Call for evidence on discount rate setting welcomed


The Lord Chancellor has asked for experts to contribute to a review of how the Ogden rate is set with a final decision predicted by May 2019 as the industry hopes it may settle around 1%.

The insurance sector and lawyers have welcomed the beginning of a review process into how the discount rate, also known as the Ogden rate, is determined.

Yesterday, (6 December), Lord Chancellor and Secretary of State for Justice, David Gauke, issued a call for evidence from experts about how the rate is set kicking off a process which is expected to complete in the second quarter of 2019.

A final decision is due 140 days from the Civil Liability Bill, which includes detail on the discount rate, gaining assent. The Bill, is due to be passed into law before Christmas which means that there should be an announcement in April/May time next year.

The Bill also dictates that the rate should be reviewed every five years.

James Dalton, director of general insurance policy at the ABI, said: “We’re pleased to see the Lord Chancellor progressing quickly to gather the evidence needed to inform a review of the discount rate.

“We currently have one of the most costly discounrt rates of any major economy and this drives up the cost of insurance and puts a big financial burden on the NHS. We look forward to continuing to engage constructively with the Ministry of Justice to ensure the right outcome for claimants, insurance customers and the taxpayer.”

Axa’s technical director David Williams also welcomed the stability the review and final decision would bring to the market next year when a rate is finally set.

“The fixed rate will bring a degree of certainty,” Williams explained.

“We can build this into pricing and would be able to anticipate claims. A crucial element of that is the discount rate.

“[Having certainty around this] is not just good for insurers it should also be good for premiums.”

Numerous insurers complained, descending upon Downing St, when the rate, which is used to calculate payments to injured people, was slashed to from 2.5% to -0.75% without notice in February 2017.

In March this year the government agreed to look into how the rate is decided as part of the Civil Liability Bill. 

Williams said Axa had focused a lot on how it would respond to the review and commented: “The discount rate should show what people are doing with their lump sum payment.

“The last thing anyone wants is to run out of funding but it is ridiculous to calculate it in an over-cautious way and not reflecting what people are putting their funds into.”

Williams agreed that a fair figure for claimants and the industry would be between 0-1%. He pointed out that most current payments were being settled at around half a percent rather than the -0.75% figure.

He added: “1% is a reasonable figure, it still shows caution to me.”

Matthew Maxwell-Scott, a director of Access to Justice, also welcomed the start of the review procedure and said any final decision should “focus on the rights of victims”.

Maxwell-Scott stated that the decision should be based around how victims invest lump sum payments with an emphasis on the fact that many prefer to invest in low or no risk accounts.

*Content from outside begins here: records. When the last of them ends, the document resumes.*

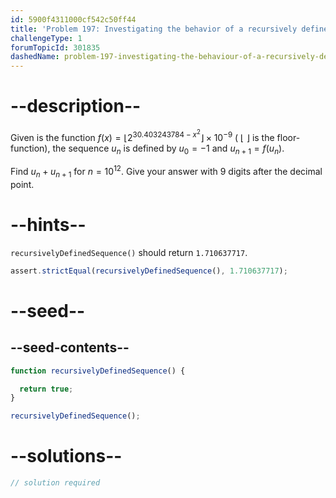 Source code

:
 ```yaml
---
id: 5900f4311000cf542c50ff44
title: 'Problem 197: Investigating the behavior of a recursively defined sequence'
challengeType: 1
forumTopicId: 301835
dashedName: problem-197-investigating-the-behaviour-of-a-recursively-defined-sequence
---
```


# --description--

Given is the function $f(x) = ⌊{2}^{30.403243784 - x^2}⌋ × {10}^{-9}$ ( ⌊ ⌋ is the floor-function), the sequence $u_n$ is defined by $u_0 = -1$ and $u_{n + 1} = f(u_n)$.

Find $u_n + u_{n + 1}$ for $n = {10}^{12}$. Give your answer with 9 digits after the decimal point.

# --hints--

`recursivelyDefinedSequence()` should return `1.710637717`.

```js
assert.strictEqual(recursivelyDefinedSequence(), 1.710637717);
```

# --seed--

## --seed-contents--

```js
function recursivelyDefinedSequence() {

  return true;
}

recursivelyDefinedSequence();
```

# --solutions--

```js
// solution required
```
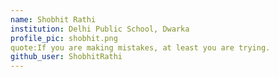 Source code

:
 ```yaml
---
name: Shobhit Rathi
institution: Delhi Public School, Dwarka
profile_pic: shobhit.png
quote:If you are making mistakes, at least you are trying.
github_user: ShobhitRathi
---
```


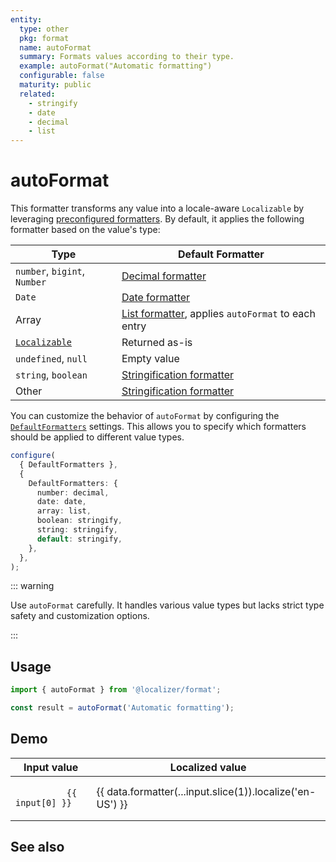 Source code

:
 ```yaml
---
entity:
  type: other
  pkg: format
  name: autoFormat
  summary: Formats values according to their type.
  example: autoFormat("Automatic formatting")
  configurable: false
  maturity: public
  related:
    - stringify
    - date
    - decimal
    - list
---
```


<script setup>
  import { autoFormat } from '@localizer/format';

  const data = {
    formatter: autoFormat,
    inputs: [
      ['"Hello, world!"', 'Hello, world!'],
      ['undefined', undefined],
      ['null', null],
      ['true', true],
      ['42', 42],
      ['Math.PI', Math.PI],
      ['Infinity', Infinity],
      ['-Infinity', -Infinity],
      ['NaN', NaN],
      ['[1, 2, 3]', [1, 2, 3]],
      ['{ a: 1, b: 2 }', { a: 1, b: 2 }],
      ['/abc/', /abc/],
      // eslint-disable-next-line @typescript-eslint/no-empty-function
      ['function() {}', function () {}],
      ['new Date(2025, 5, 1)', new Date(2025, 5, 1)],
    ],
  }
</script>

# autoFormat <Package name="format"/>

This formatter transforms any value into a locale-aware `Localizable` by leveraging [preconfigured formatters](../index.md). By default, it applies the following formatter based on the value's type:

| Type                                               | Default Formatter                                                      |
| -------------------------------------------------- | ---------------------------------------------------------------------- |
| `number`, `bigint`, `Number`                       | [Decimal formatter](../amounts/decimal.md)                             |
| `Date`                                             | [Date formatter](../dates-and-times/date.md)                           |
| Array                                              | [List formatter](../other/list.md), applies `autoFormat` to each entry |
| [`Localizable`](../../introduction/localizable.md) | Returned as-is                                                         |
| `undefined`, `null`                                | Empty value                                                            |
| `string`, `boolean`                                | [Stringification formatter](./stringify.md)                            |
| Other                                              | [Stringification formatter](./stringify.md)                            |

You can customize the behavior of `autoFormat` by configuring the [`DefaultFormatters`](../../introduction/configuration.md#defaultformatters) settings. This allows you to specify which formatters should be applied to different value types.

```typescript
configure(
  { DefaultFormatters },
  {
    DefaultFormatters: {
      number: decimal,
      date: date,
      array: list,
      boolean: stringify,
      string: stringify,
      default: stringify,
    },
  },
);
```

::: warning

Use `autoFormat` carefully. It handles various value types but lacks strict type safety and customization options.

:::

## Usage

```typescript twoslash
import { autoFormat } from '@localizer/format';

const result = autoFormat('Automatic formatting');
```

## Demo

<table tabindex="0">
  <thead>
    <tr>
      <th>Input value</th>
      <th>Localized value</th>
    </tr>
  </thead>
  <tbody>
    <tr v-for="(input, index) in data.inputs" :key="index">
      <td>
        <code>
          {{ input[0] }}
        </code>
      </td>
      <td>
        {{ data.formatter(...input.slice(1)).localize('en-US') }}
      </td>
    </tr>
  </tbody>
</table>

## See also

<Entities />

He noted he did not have a number in mind but recalled that 1% has been suggested and added: “It has to be decided by the expert panel. The industry is expecting around 1%.”

Gauke commented: “Calculating what the personal injury discount rate should be is a demanding and technical exercise, but it is vitally important to many of the most vulnerable individuals in our society that the rate is set fairly and accurately.

“It is the duty of the Lord Chancellor to set the rate and, to do this, I need to have up to date evidence of the investments available to victims, the investments that they make and the other matters that I have to take into account in setting the rate.”